Bien que ces derniers temps, deux choses se trouvent au centre de toute notre attention : la guerre et l’avancée des idéologies d’extrême droite. Ce sont deux sujets que nous abordons fréquemment dans nos rencontres et nos réflexions mais qui ne cessent de nous préoccuper et de nous laisser dans un état de perplexité. Des guerres qui se sophistiquent avec la technologie et entraînent comme conséquence l’anéantissement de vies innocentes.

Idéologies d’extrême droite qui font appel à un nationalisme qui semblait disparu et qui reprennent des positions que nous pensions déjà dépassées, en fonction d’une morale imposée par quelques-uns.

À un moment donné, depuis le Bureau, nous avons pensé qu’il serait une bonne idée de demander à un collègue argentin, membre de la FEP, d’écrire un article sur la situation actuelle politique dans le pays austral. Il y a eu comme un silence et une réticence à parler car les fantômes du passé réapparaissent, un passé que nous pensions dépassé depuis plus de 40 ans.

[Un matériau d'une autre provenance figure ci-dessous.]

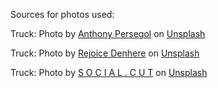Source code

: Sources for photos used:

Truck: Photo by <a href="https://unsplash.com/@moanarchives?utm_source=unsplash&utm_medium=referral&utm_content=creditCopyText">Anthony Persegol</a> on <a href="https://unsplash.com/photos/gBJN5pgr6AQ?utm_source=unsplash&utm_medium=referral&utm_content=creditCopyText">Unsplash</a>

Truck: Photo by <a href="https://unsplash.com/@triolette?utm_source=unsplash&utm_medium=referral&utm_content=creditCopyText">Rejoice Denhere</a> on <a href="https://unsplash.com/photos/5HFUWHd5cTQ?utm_source=unsplash&utm_medium=referral&utm_content=creditCopyText">Unsplash</a>
  
Truck: Photo by <a href="https://unsplash.com/es/@socialcut?utm_source=unsplash&utm_medium=referral&utm_content=creditCopyText">S O C I A L . C U T</a> on <a href="https://unsplash.com/photos/-eeAvufLf9A?utm_source=unsplash&utm_medium=referral&utm_content=creditCopyText">Unsplash</a>
  
  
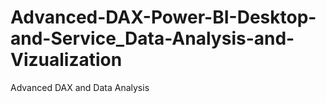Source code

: # Advanced-DAX-Power-BI-Desktop-and-Service_Data-Analysis-and-Vizualization
Advanced DAX and Data Analysis
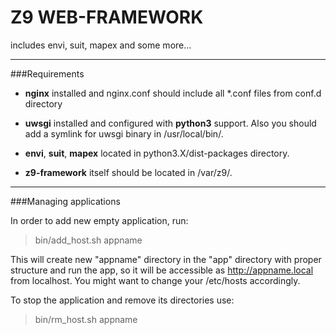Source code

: Z9 WEB-FRAMEWORK
================

includes envi, suit, mapex and some more...

---

###Requirements
* **nginx** installed and nginx.conf should include all *.conf files from conf.d directory


* **uwsgi** installed and configured with **python3** support. Also you should add a symlink for uwsgi binary in /usr/local/bin/. 

* **envi**, **suit**, **mapex** located in python3.X/dist-packages directory.

* **z9-framework** itself should be located in /var/z9/.

---

###Managing applications

In order to add new empty application, run:

> bin/add\_host.sh appname

This will create new "appname" directory in the "app" directory with proper structure and run the app, so it will be accessible as http://appname.local from localhost.
You might want to change your /etc/hosts accordingly.


To stop the application and remove its directories use:

> bin/rm\_host.sh appname


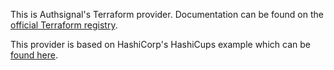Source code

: This is Authsignal's Terraform provider. Documentation can be found on the [official Terraform registry](https://registry.terraform.io/providers/authsignal/authsignal/latest/docs).

This provider is based on HashiCorp's HashiCups example which can be [found here](https://github.com/hashicorp/terraform-provider-hashicups).
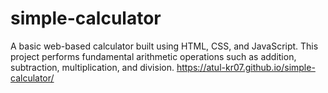 # simple-calculator
A basic web-based calculator built using HTML, CSS, and JavaScript. This project performs fundamental arithmetic operations such as addition, subtraction, multiplication, and division.
https://atul-kr07.github.io/simple-calculator/
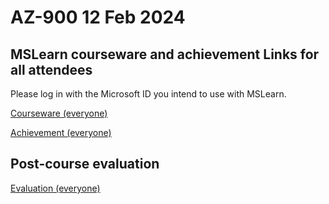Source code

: 
# AZ-900 12 Feb 2024

## MSLearn courseware and achievement Links for all attendees

Please log in with the Microsoft ID you intend to use with MSLearn.

[Courseware (everyone)](https://learn.microsoft.com/training/courses/az-900t00?WT.mc_id=ilt_partner_webpage_wwl&ocid=509519#study-guide)

[Achievement (everyone)](https://learn.microsoft.com/en-us/users/me/achievements?WT.mc_id=ilt_partner_webpage_wwl&ocid=4232190&redeem=6R75M7
)

## Post-course evaluation

[Evaluation (everyone)](https://www.metricsthatmatter.com/auldct47)
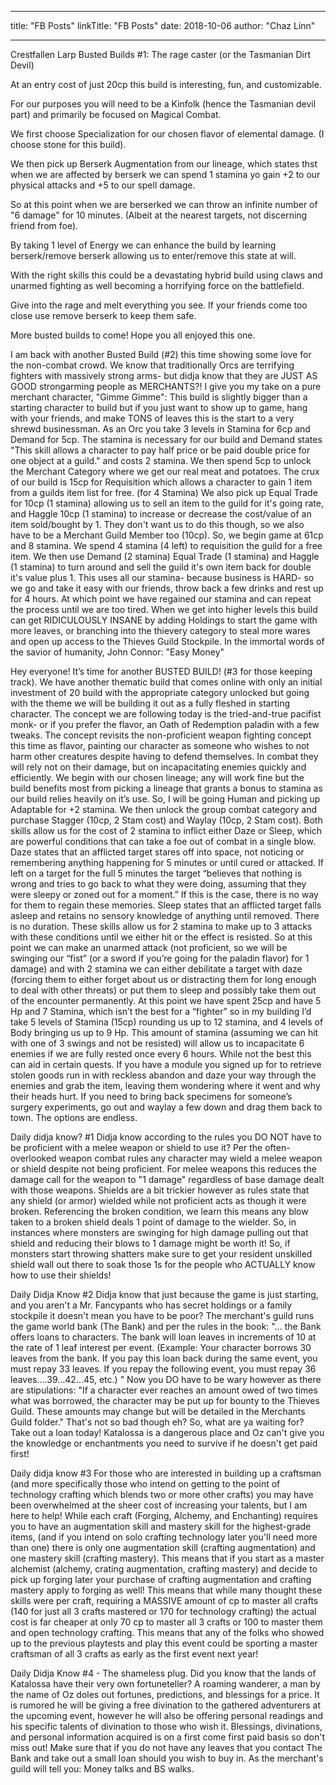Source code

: 
---
title: "FB Posts"
linkTitle: "FB Posts"
date: 2018-10-06
author: "Chaz Linn"

---
Crestfallen Larp Busted Builds #1: The rage caster (or the Tasmanian Dirt Devil)

At an entry cost of just 20cp this build is interesting, fun, and customizable.

For our purposes you will need to be a Kinfolk (hence the Tasmanian devil part) and primarily be focused on Magical Combat.

We first choose Specialization for our chosen flavor of elemental damage. (I choose stone for this build).

We then pick up Berserk Augmentation from our lineage, which states thst when we are affected by berserk we can spend 1 stamina yo gain +2 to our physical attacks and +5 to our spell damage.

So at this point when we are berserked we can throw an infinite number of "6 <element> damage" for 10 minutes. (Albeit at the nearest targets, not discerning friend from foe).

By taking 1 level of Energy we can enhance the build by learning berserk/remove berserk allowing us to enter/remove this state at will.

With the right skills this could be a devastating hybrid build using claws and unarmed fighting as well becoming a horrifying force on the battlefield.

Give into the rage and melt everything you see. If your friends come too close use remove berserk to keep them safe. 

More busted builds to come! Hope you all enjoyed this one.

I am back with another Busted Build (#2) this time showing some love for the non-combat crowd.
We know that traditionally Orcs are terrifying fighters with massively strong arms- but didja know that they are JUST AS GOOD strongarming people as MERCHANTS?!
I give you my take on a pure merchant character, "Gimme Gimme":
This build is slightly bigger than a starting character to build but if you just want to show up to game, hang with your friends, and make TONS of leaves this is the start to a very shrewd businessman.
As an Orc you take 3 levels in Stamina for 6cp and Demand for 5cp. The stamina is necessary for our build and Demand states "This skill allows a character to pay half price or be paid double price for one object at a guild." and costs 2 stamina.
We then spend 5cp to unlock the Merchant Category where we get our real meat and potatoes. The crux of our build is 15cp for Requisition which allows a character to gain 1 item from a guilds item list for free. (for 4 Stamina) We also pick up Equal Trade for 10cp (1 stamina) allowing us to sell an item to the guild for it's going rate, and Haggle 10cp (1 stamina) to increase or decrease the cost/value of an item sold/bought by 1.
They don't want us to do this though, so we also have to be a Merchant Guild Member too (10cp).
So, we begin game at 61cp and 8 stamina. We spend 4 stamina (4 left) to requisition the guild for a free item. We then use Demand (2 stamina) Equal Trade (1 stamina) and Haggle (1 stamina) to turn around and sell the guild it's own item back for double it's value plus 1.
This uses all our stamina- because business is HARD- so we go and take it easy with our friends, throw back a few drinks and rest up for 4 hours. At which point we have regained our stamina and can repeat the process until we are too tired.
When we get into higher levels this build can get RIDICULOUSLY INSANE by adding Holdings to start the game with more leaves, or branching into the thievery category to steal more wares and open up access to the Thieves Guild Stockpile.
In the immortal words of the savior of humanity, John Connor:
"Easy Money"

Hey everyone! It’s time for another BUSTED BUILD! (#3 for those keeping track). We have another thematic build that comes online with only an initial investment of 20 build with the appropriate category unlocked but going with the theme we will be building it out as a fully fleshed in starting character.
The concept we are following today is the tried-and-true pacifist monk- or if you prefer the flavor, an Oath of Redemption paladin with a few tweaks. The concept revisits the non-proficient weapon fighting concept this time as flavor, painting our character as someone who wishes to not harm other creatures despite having to defend themselves.
In combat they will rely not on their damage, but on incapacitating enemies quickly and efficiently.
We begin with our chosen lineage; any will work fine but the build benefits most from picking a lineage that grants a bonus to stamina as our build relies heavily on it’s use.
So, I will be going Human and picking up Adaptable for +2 stamina.
We then unlock the group combat category and purchase Stagger (10cp, 2 Stam cost) and Waylay (10cp, 2 Stam cost). Both skills allow us for the cost of 2 stamina to inflict either Daze or Sleep, which are powerful conditions that can take a foe out of combat in a single blow.
Daze states that an afflicted target stares off into space, not noticing or remembering anything happening for 5 minutes or until cured or attacked. If left on a target for the full 5 minutes the target “believes that nothing is wrong and tries to go back to what they were doing, assuming that they were sleepy or zoned out for a moment.” If this is the case, there is no way for them to regain these memories.
Sleep states that an afflicted target falls asleep and retains no sensory knowledge of anything until removed. There is no duration.
These skills allow us for 2 stamina to make up to 3 attacks with these conditions until we either hit or the effect is resisted.
So at this point we can make an unarmed attack (not proficient, so we will be swinging our “fist” (or a sword if you’re going for the paladin flavor) for 1 damage) and with 2 stamina we can either debilitate a target with daze (forcing them to either forget about us or distracting them for long enough to deal with other threats) or put them to sleep and possibly take them out of the encounter permanently.
At this point we have spent 25cp and have 5 Hp and 7 Stamina, which isn’t the best for a “fighter” so in my building I’d take 5 levels of Stamina (15cp) rounding us up to 12 stamina, and 4 levels of Body bringing us up to 9 Hp.
This amount of stamina (assuming we can hit with one of 3 swings and not be resisted) will allow us to incapacitate 6 enemies if we are fully rested once every 6 hours. While not the best this can aid in certain quests.
If you have a module you signed up for to retrieve stolen goods run in with reckless abandon and daze your way through the enemies and grab the item, leaving them wondering where it went and why their heads hurt.
If you need to bring back specimens for someone’s surgery experiments, go out and waylay a few down and drag them back to town.
The options are endless.

Daily didja know? #1
Didja know according to the rules you DO NOT have to be proficient with a melee weapon or shield to use it?
Per the often-overlooked weapon combat rules any character may wield a melee weapon or shield despite not being proficient. 
For melee weapons this reduces the damage call for the weapon to "1 damage" regardless of base damage dealt with those weapons.
Shields are a bit trickier however as rules state that any shield (or armor) wielded while not proficient acts as though it were broken. Referencing the broken condition, we learn this means any blow taken to a broken shield deals 1 point of damage to the wielder.
So, in instances where monsters are swinging for high damage pulling out that shield and reducing their blows to 1 damage might be worth it!
So, if monsters start throwing shatters make sure to get your resident unskilled shield wall out there to soak those 1s for the people who ACTUALLY know how to use their shields!

Daily Didja Know #2
Didja know that just because the game is just starting, and you aren't a Mr. Fancypants who has secret holdings or a family stockpile it doesn't mean you have to be poor?
The merchant's guild runs the game world bank (The Bank) and per the rules in the book:
"... the Bank offers loans to characters. The 
bank will loan leaves in increments of 10 at the rate of 1 leaf interest per event. (Example: Your character borrows 30 leaves from the bank. If you pay this loan back during the same event, you must repay 33 leaves. If you repay the following event, you must repay 36 leaves....39...42...45, 
etc.) "
Now you DO have to be wary however as there are stipulations:
"If a character ever reaches an amount owed of two times what was borrowed, the character may be put up for bounty to the Thieves Guild. These amounts may change but will be detailed in the Merchants Guild folder."
That's not so bad though eh?
So, what are ya waiting for? Take out a loan today! Katalossa is a dangerous place and Oz can't give you the knowledge or enchantments you need to survive if he doesn't get paid first!

Daily didja know #3
For those who are interested in building up a craftsman (and more specifically those who intend on getting to the point of technology crafting which blends two or more other crafts) you may have been overwhelmed at the sheer cost of increasing your talents, but I am here to help!
While each craft (Forging, Alchemy, and Enchanting) requires you to have an augmentation skill and mastery skill for the highest-grade items, (and if you intend on solo crafting technology later you'll need more than one) there is only one augmentation skill (crafting augmentation) and one mastery skill (crafting mastery).
This means that if you start as a master alchemist (alchemy, crating augmentation, crafting mastery) and decide to pick up forging later your purchase of crafting augmentation and crafting mastery apply to forging as well!
This means that while many thought these skills were per craft, requiring a MASSIVE amount of cp to master all crafts (140 for just all 3 crafts mastered or 170 for technology crafting) the actual cost is far cheaper at only 70 cp to master all 3 crafts or 100 to master them and open technology crafting.
This means that any of the folks who showed up to the previous playtests and play this event could be sporting a master craftsman of all 3 crafts as early as the first event next year!

Daily Didja Know #4 - The shameless plug.
Did you know that the lands of Katalossa have their very own fortuneteller?
A roaming wanderer, a man by the name of Oz doles out fortunes, predictions, and blessings for a price.
It is rumored he will be giving a free divination to the gathered adventurers at the upcoming event, however he will also be offering personal readings and his specific talents of divination to those who wish it. Blessings, divinations, and personal information acquired is on a first come first paid basis so don't miss out!
Make sure that if you do not have any leaves that you contact The Bank and take out a small loan should you wish to buy in. As the merchant's guild will tell you: Money talks and BS walks.
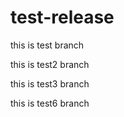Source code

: # test-release

this is test branch

this is test2 branch

this is test3 branch

this is test6 branch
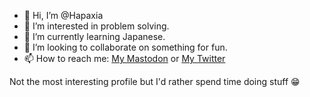 - 👋 Hi, I’m @Hapaxia
- 👀 I’m interested in problem solving.
- 🌱 I’m currently learning Japanese.
- 💞️ I’m looking to collaborate on something for fun.
- 📫 How to reach me: [My Mastodon](https://mastodon.world/@hapaxia) or [My Twitter](https://twitter.com/Hapaxiation)

Not the most interesting profile but I'd rather spend time doing stuff 😁

<!---
Hapaxia/Hapaxia is a ✨ special ✨ repository because its `README.md` (this file) appears on your GitHub profile.
You can click the Preview link to take a look at your changes.
--->
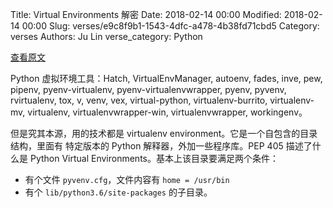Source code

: Title: Virtual Environments 解密
Date: 2018-02-14 00:00
Modified: 2018-02-14 00:00
Slug: verses/e9c8f9b1-1543-4dfc-a478-4b38fd71cbd5
Category: verses
Authors: Ju Lin
verse_category: Python

[查看原文](https://meribold.github.io/python/2018/02/13/virtual-environments-9487/)

Python 虚拟环境工具：Hatch, VirtualEnvManager, autoenv, fades, inve, pew, pipenv, pyenv-virtualenv, pyenv-virtualenvwrapper, pyenv, pyvenv, rvirtualenv, tox, v, venv, vex, virtual-python, virtualenv-burrito, virtualenv-mv, virtualenv, virtualenvwrapper-win, virtualenvwrapper, workingenv。

但是究其本源，用的技术都是 virtualenv environment。它是一个自包含的目录结构，里面有 特定版本的 Python 解释器，外加一些程序库。PEP 405 描述了什么是 Python Virtual Environments。基本上该目录要满足两个条件：

* 有个文件 `pyvenv.cfg`，文件内容有 `home = /usr/bin` 
* 有个 `lib/python3.6/site-packages` 的子目录。
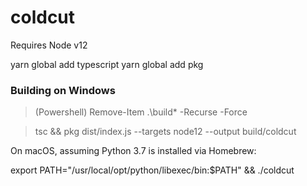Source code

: # coldcut

Requires Node v12

yarn global add typescript
yarn global add pkg

### Building on Windows

>(Powershell) Remove-Item .\build\* -Recurse -Force

>tsc && pkg dist/index.js --targets node12 --output build/coldcut

On macOS, assuming Python 3.7 is installed via Homebrew:

export PATH="/usr/local/opt/python/libexec/bin:$PATH" && ./coldcut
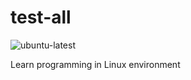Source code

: # test-all

![ubuntu-latest](https://github.com/kfggww/test-all/actions/workflows/test-all.yml/badge.svg)

Learn programming in Linux environment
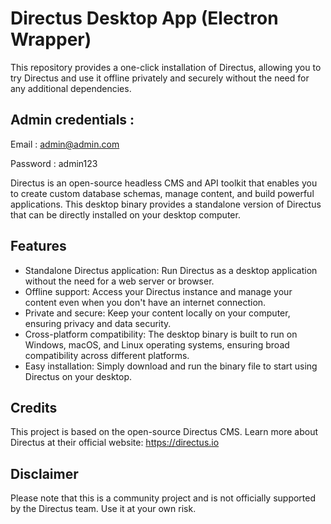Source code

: # Directus Desktop App (Electron Wrapper)

This repository provides a one-click installation of Directus, allowing you to try Directus and use it offline privately and securely without the need for any additional dependencies.

## Admin credentials : 
Email : admin@admin.com

Password : admin123

Directus is an open-source headless CMS and API toolkit that enables you to create custom database schemas, manage content, and build powerful applications. This desktop binary provides a standalone version of Directus that can be directly installed on your desktop computer.

## Features
- Standalone Directus application: Run Directus as a desktop application without the need for a web server or browser.
- Offline support: Access your Directus instance and manage your content even when you don't have an internet connection.
- Private and secure: Keep your content locally on your computer, ensuring privacy and data security.
- Cross-platform compatibility: The desktop binary is built to run on Windows, macOS, and Linux operating systems, ensuring broad compatibility across different platforms.
- Easy installation: Simply download and run the binary file to start using Directus on your desktop.


## Credits
This project is based on the open-source Directus CMS. 
Learn more about Directus at their official website: https://directus.io

## Disclaimer
Please note that this is a community project and is not officially supported by the Directus team. Use it at your own risk.
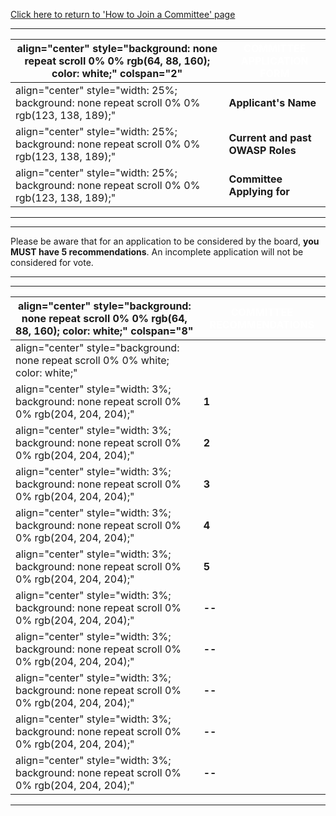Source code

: [Click here to return to 'How to Join a Committee'
page](How_to_Join_a_Committee "wikilink")

-----

| align="center" style="background: none repeat scroll 0% 0% rgb(64, 88, 160); color: white;" colspan="2" | <font color="white">**COMMITTEE APPLICATION FORM**</font> |
| ------------------------------------------------------------------------------------------------------- | --------------------------------------------------------- |
| align="center" style="width: 25%; background: none repeat scroll 0% 0% rgb(123, 138, 189);"             | **Applicant's Name**                                      |
| align="center" style="width: 25%; background: none repeat scroll 0% 0% rgb(123, 138, 189);"             | **Current and past OWASP Roles**                          |
| align="center" style="width: 25%; background: none repeat scroll 0% 0% rgb(123, 138, 189);"             | **Committee Applying for**                                |

-----



-----

Please be aware that for an application to be considered by the board,
**you MUST have 5 recommendations**. An incomplete application will not
be considered for vote.

-----



-----

| align="center" style="background: none repeat scroll 0% 0% rgb(64, 88, 160); color: white;" colspan="8" | <font color="white">**COMMITTEE RECOMMENDATIONS**</font> |
| ------------------------------------------------------------------------------------------------------- | -------------------------------------------------------- |
| align="center" style="background: none repeat scroll 0% 0% white; color: white;"                        | <font color="black"></font>                              |
| align="center" style="width: 3%; background: none repeat scroll 0% 0% rgb(204, 204, 204);"              | **1**                                                    |
| align="center" style="width: 3%; background: none repeat scroll 0% 0% rgb(204, 204, 204);"              | **2**                                                    |
| align="center" style="width: 3%; background: none repeat scroll 0% 0% rgb(204, 204, 204);"              | **3**                                                    |
| align="center" style="width: 3%; background: none repeat scroll 0% 0% rgb(204, 204, 204);"              | **4**                                                    |
| align="center" style="width: 3%; background: none repeat scroll 0% 0% rgb(204, 204, 204);"              | **5**                                                    |
| align="center" style="width: 3%; background: none repeat scroll 0% 0% rgb(204, 204, 204);"              | **--**                                                   |
| align="center" style="width: 3%; background: none repeat scroll 0% 0% rgb(204, 204, 204);"              | **--**                                                   |
| align="center" style="width: 3%; background: none repeat scroll 0% 0% rgb(204, 204, 204);"              | **--**                                                   |
| align="center" style="width: 3%; background: none repeat scroll 0% 0% rgb(204, 204, 204);"              | **--**                                                   |
| align="center" style="width: 3%; background: none repeat scroll 0% 0% rgb(204, 204, 204);"              | **--**                                                   |

-----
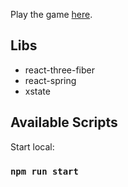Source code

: Play the game [here](https://onehundred.now.sh/).

## Libs

- react-three-fiber
- react-spring
- xstate

## Available Scripts

Start local:

### `npm run start`
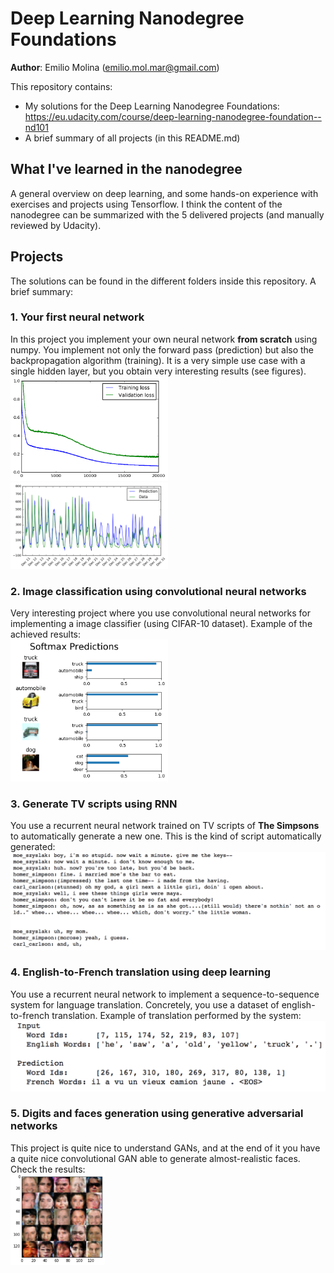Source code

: # Deep Learning Nanodegree Foundations

**Author**: Emilio Molina (emilio.mol.mar@gmail.com)

This repository contains:

- My solutions for the Deep Learning Nanodegree Foundations:
https://eu.udacity.com/course/deep-learning-nanodegree-foundation--nd101
- A brief summary of all projects (in this README.md)

## What I've learned in the nanodegree

A general overview on deep learning, and some hands-on experience with exercises and projects using Tensorflow. I think the content of the nanodegree can be summarized with the 5 delivered projects (and manually reviewed by Udacity).

## Projects

The solutions can be found in the different folders inside this repository. A brief summary:

### 1. Your first neural network

In this project you implement your own neural network **from scratch** using numpy. You implement not only the forward pass (prediction) but also the backpropagation algorithm (training). It is a very simple use case with a single hidden layer, but you obtain very interesting results (see figures).
<br>
<img src="other/images/firstnn_train_val_loss.png" width="50%">
<br>
<img src="other/images/firstnn_prediction.png" width="50%">

### 2. Image classification using convolutional neural networks

Very interesting project where you use convolutional neural networks for implementing a image classifier (using CIFAR-10 dataset). Example of the achieved results:
<br>
<img src="other/images/cnn_predictions.png" width="50%">

### 3. Generate TV scripts using RNN

You use a recurrent neural network trained on TV scripts of **The Simpsons** to automatically generate a new one. This is the kind of script automatically generated:
<br>
<img src="other/images/tvscript_prediction.png">

### 4. English-to-French translation using deep learning
You use a recurrent neural network to implement a sequence-to-sequence system for language translation. Concretely, you use a dataset of english-to-french translation. Example of translation performed by the system:
<br>
<img src="other/images/translation_prediction.png">

### 5. Digits and faces generation using generative adversarial networks
This project is quite nice to understand GANs, and at the end of it you have a quite nice convolutional GAN able to generate almost-realistic faces. Check the results:
<br>
<img src="other/images/faces.png" width="30%">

Nous nous approchons peut-être d’une radicalisation du discours du maître ? Vers où la société actuelle se dirige-t-elle ?

Ces questions ne peuvent pas seulement être envisagées du point de vue de la sociologie, de la politique ou de la philosophie. La psychanalyse, depuis ce qu’on a appelé « psychanalyse en extension », a aussi quelque chose à dire.

Parfois, on peut avoir l’impression de répéter et d’insister sur des concepts déjà établis dans le champ théorique. Cela pourrait nous conduire à une sorte de consolidation théorique et d’immobilisme. Cependant, depuis une institution (la nôtre) qui fait appel à la subjectivité, au face-à-face, à la diversité des positions théoriques, la proposition vise à continuer à faire croître notre théorie. Toujours dans le cadre d’une éthique qui soutient non seulement le désir mais aussi le respect de la condition humaine.

« Le temps passe… nous vieillissons », disait une chanson du Cubain Pablo Milanés, et dans ce sens, il est important de penser aux relèves, aux nouvelles générations qui peuvent s’approcher et se former en psychanalyse. Dans une certaine mesure, nous avons devant nous la tâche de nous approcher de divers milieux sociaux et d’essayer de faire des propositions pour attirer ceux qui sont intéressés par notre pratique. Dans cette optique, l’idée de créer la possibilité d’être membre associé de la FEP est envisagée.

Tenant également compte du fait que certaines des critiques adressées à la psychanalyse proviennent de fausses informations ou de rumeurs qui se propagent à une époque d’information/désinformation très rapide, dans une certaine mesure, notre tâche consiste également à ce que notre discours reste pertinent et ait une présence dans la société actuelle.

À ces trois piliers proposés par Freud, mentionnés précédemment, nous pouvons ajouter cette responsabilité éthique de continuer à travailler « pour » la psychanalyse, à travers les interventions dans le domaine social et culturel ainsi que à travers ce lien que nous créons et soutenons institutionnellement. Nous continuons à soutenir la psychanalyse et comme l’a dit Antonio Machado, « caminante no hay camino, se hace camino al andar” (marcheur, il n’y a pas de chemin, on fait le chemin en marchant).